Source texts of formatted documents
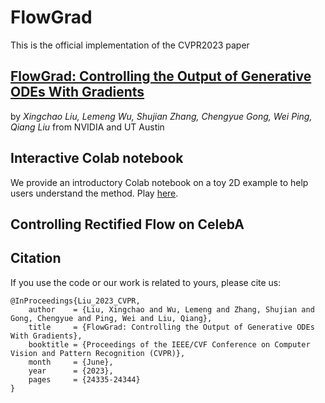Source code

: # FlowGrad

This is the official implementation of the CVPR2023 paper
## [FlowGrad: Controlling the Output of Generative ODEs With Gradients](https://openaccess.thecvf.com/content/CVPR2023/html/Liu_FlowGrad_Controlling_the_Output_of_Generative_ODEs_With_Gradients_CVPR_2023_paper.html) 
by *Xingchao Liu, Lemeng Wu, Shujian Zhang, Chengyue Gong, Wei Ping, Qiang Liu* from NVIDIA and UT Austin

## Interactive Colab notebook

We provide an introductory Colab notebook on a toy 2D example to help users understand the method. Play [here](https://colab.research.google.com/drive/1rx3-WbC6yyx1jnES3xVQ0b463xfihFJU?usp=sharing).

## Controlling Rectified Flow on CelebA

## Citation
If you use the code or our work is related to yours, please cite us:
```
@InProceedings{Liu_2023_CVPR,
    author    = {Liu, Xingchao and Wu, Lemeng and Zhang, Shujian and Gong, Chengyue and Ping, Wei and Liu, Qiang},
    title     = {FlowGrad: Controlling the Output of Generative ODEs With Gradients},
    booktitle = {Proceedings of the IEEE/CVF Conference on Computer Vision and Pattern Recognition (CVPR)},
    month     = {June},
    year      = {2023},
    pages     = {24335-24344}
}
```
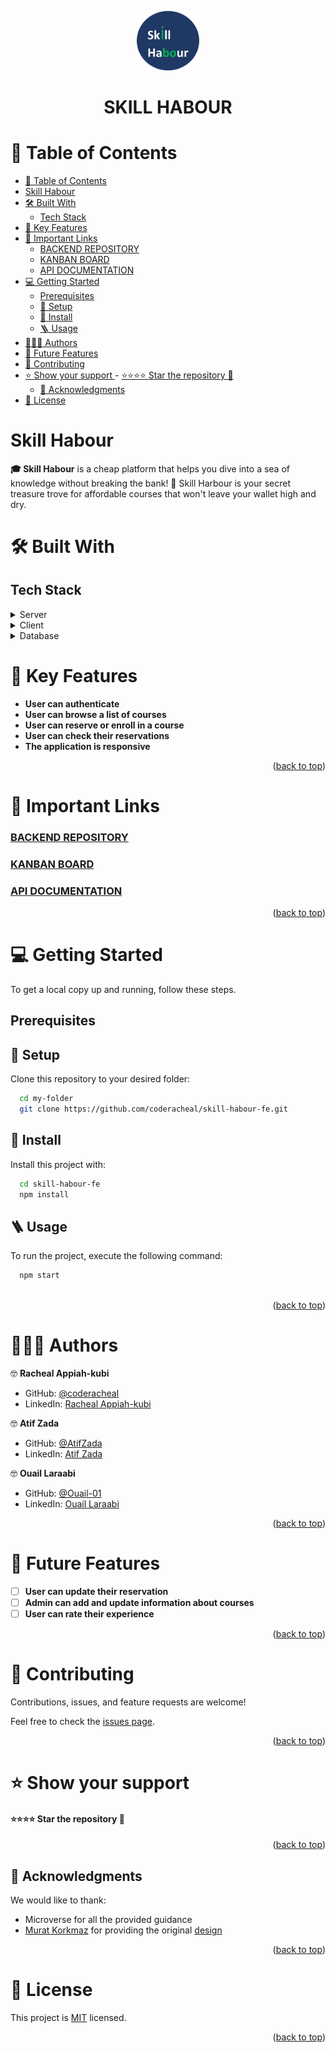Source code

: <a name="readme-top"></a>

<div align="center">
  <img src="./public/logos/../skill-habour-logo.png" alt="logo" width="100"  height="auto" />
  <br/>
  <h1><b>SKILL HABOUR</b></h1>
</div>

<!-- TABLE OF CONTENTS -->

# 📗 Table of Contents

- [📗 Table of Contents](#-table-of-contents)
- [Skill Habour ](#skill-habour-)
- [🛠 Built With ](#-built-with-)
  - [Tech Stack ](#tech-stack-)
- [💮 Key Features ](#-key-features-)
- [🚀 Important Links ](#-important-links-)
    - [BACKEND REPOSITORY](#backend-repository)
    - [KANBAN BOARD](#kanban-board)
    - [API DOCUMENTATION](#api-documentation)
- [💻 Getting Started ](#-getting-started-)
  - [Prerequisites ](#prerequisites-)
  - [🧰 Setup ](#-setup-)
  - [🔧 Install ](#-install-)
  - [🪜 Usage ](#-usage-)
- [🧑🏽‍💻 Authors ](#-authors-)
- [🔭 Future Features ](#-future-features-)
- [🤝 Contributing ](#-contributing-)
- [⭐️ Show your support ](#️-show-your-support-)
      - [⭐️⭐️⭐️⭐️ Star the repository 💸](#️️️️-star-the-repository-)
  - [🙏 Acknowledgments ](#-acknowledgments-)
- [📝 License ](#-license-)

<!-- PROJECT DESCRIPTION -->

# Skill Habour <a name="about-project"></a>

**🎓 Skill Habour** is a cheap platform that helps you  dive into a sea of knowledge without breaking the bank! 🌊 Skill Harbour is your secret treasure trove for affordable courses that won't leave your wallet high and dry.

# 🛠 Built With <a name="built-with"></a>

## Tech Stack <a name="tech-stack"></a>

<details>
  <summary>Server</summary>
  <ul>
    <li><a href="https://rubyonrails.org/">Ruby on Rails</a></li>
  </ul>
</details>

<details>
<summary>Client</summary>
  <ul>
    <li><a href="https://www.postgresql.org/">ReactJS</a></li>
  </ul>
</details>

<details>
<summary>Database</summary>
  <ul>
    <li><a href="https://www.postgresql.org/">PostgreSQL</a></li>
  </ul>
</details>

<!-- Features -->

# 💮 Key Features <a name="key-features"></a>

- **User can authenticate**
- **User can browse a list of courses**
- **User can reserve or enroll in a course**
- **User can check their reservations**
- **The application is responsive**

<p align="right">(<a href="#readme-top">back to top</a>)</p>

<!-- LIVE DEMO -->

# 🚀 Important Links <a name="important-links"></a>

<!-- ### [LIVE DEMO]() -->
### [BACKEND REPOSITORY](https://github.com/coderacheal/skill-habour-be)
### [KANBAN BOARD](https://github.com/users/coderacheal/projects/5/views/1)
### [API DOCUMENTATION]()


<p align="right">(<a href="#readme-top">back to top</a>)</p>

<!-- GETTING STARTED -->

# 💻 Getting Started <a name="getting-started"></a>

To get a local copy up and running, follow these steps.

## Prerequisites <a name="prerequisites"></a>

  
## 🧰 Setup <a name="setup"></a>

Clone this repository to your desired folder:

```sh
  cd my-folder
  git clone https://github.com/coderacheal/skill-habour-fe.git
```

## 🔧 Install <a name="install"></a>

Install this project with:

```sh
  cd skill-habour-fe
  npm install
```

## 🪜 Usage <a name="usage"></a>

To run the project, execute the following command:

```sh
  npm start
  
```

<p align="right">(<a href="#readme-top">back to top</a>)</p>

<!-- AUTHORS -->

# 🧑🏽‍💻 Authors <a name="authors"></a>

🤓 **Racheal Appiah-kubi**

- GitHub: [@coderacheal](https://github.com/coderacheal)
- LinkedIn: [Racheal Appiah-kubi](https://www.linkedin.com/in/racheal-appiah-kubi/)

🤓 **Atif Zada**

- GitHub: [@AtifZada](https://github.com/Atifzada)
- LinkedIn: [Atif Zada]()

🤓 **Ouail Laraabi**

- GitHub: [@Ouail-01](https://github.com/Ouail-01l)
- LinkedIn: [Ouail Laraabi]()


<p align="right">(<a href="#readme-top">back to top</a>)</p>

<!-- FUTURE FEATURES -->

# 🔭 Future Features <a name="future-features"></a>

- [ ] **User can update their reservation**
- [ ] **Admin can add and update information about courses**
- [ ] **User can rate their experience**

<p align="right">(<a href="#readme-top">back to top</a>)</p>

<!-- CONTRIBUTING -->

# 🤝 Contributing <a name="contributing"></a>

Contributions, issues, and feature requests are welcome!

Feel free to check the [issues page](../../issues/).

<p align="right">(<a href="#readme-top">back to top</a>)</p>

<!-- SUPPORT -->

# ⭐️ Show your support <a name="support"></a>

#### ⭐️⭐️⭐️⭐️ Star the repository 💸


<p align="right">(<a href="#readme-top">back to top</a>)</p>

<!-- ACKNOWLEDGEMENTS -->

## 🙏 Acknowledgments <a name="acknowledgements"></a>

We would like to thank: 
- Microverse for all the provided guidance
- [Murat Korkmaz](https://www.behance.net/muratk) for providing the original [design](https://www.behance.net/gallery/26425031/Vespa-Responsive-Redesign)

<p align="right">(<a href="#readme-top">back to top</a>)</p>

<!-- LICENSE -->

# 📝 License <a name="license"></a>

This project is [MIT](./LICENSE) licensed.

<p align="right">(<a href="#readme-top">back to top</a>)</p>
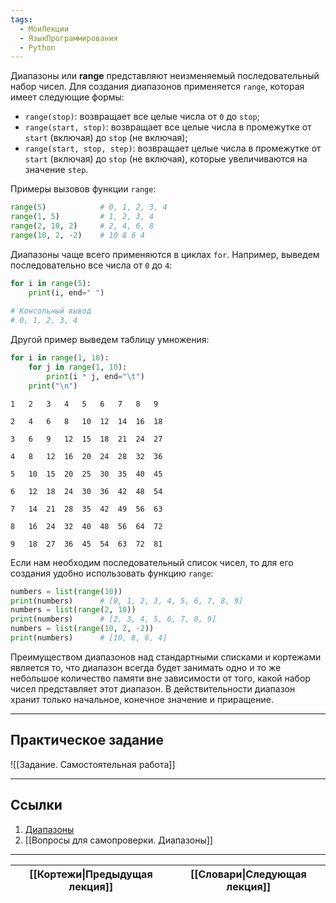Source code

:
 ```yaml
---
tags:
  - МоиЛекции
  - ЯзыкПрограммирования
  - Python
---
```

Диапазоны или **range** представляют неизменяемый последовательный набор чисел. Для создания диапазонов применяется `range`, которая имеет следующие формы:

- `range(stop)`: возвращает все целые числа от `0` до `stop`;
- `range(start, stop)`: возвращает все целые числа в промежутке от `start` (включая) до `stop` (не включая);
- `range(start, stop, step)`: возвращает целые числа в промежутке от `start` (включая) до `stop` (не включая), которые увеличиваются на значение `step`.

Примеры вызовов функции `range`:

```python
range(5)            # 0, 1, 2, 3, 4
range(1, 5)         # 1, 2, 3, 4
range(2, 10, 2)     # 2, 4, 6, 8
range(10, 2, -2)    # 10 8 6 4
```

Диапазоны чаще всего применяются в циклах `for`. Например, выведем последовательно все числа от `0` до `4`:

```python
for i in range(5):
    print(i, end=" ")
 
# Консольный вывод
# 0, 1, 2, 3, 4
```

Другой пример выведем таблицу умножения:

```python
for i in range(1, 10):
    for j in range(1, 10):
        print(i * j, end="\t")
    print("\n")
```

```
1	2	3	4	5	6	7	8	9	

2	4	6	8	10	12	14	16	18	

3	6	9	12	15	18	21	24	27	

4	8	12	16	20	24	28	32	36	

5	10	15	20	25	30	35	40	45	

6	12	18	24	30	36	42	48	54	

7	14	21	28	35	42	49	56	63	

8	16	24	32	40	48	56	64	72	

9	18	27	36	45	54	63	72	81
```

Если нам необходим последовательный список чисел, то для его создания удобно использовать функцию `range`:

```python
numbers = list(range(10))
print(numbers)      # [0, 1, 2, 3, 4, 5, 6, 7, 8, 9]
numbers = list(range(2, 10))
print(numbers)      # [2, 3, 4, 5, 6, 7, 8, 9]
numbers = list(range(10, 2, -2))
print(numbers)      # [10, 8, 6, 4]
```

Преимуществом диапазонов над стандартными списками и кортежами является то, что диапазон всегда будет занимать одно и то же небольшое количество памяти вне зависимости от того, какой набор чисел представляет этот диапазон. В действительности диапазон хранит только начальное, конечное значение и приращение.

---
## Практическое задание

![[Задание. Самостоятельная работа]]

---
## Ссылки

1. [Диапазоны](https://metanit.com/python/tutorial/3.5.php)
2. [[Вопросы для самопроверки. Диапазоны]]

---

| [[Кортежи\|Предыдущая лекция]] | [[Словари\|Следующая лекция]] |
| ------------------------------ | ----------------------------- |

## Exercise brief
Whatever lies between the first line of the data and the line holding "# 📗 Table of Contents", inclusive, should be repeated exactly, apart from the pictures.

## Solution
Source code

: # FlowGrad

This is the official implementation of the CVPR2023 paper
## [FlowGrad: Controlling the Output of Generative ODEs With Gradients](https://openaccess.thecvf.com/content/CVPR2023/html/Liu_FlowGrad_Controlling_the_Output_of_Generative_ODEs_With_Gradients_CVPR_2023_paper.html) 
by *Xingchao Liu, Lemeng Wu, Shujian Zhang, Chengyue Gong, Wei Ping, Qiang Liu* from NVIDIA and UT Austin

## Interactive Colab notebook

We provide an introductory Colab notebook on a toy 2D example to help users understand the method. Play [here](https://colab.research.google.com/drive/1rx3-WbC6yyx1jnES3xVQ0b463xfihFJU?usp=sharing).

## Controlling Rectified Flow on CelebA

## Citation
If you use the code or our work is related to yours, please cite us:
```
@InProceedings{Liu_2023_CVPR,
    author    = {Liu, Xingchao and Wu, Lemeng and Zhang, Shujian and Gong, Chengyue and Ping, Wei and Liu, Qiang},
    title     = {FlowGrad: Controlling the Output of Generative ODEs With Gradients},
    booktitle = {Proceedings of the IEEE/CVF Conference on Computer Vision and Pattern Recognition (CVPR)},
    month     = {June},
    year      = {2023},
    pages     = {24335-24344}
}
```
Source code

: <a name="readme-top"></a>

<div align="center">
  <img src="./public/logos/../skill-habour-logo.png" alt="logo" width="100"  height="auto" />
  <br/>
  <h1><b>SKILL HABOUR</b></h1>
</div>

<!-- TABLE OF CONTENTS -->

# 📗 Table of Contents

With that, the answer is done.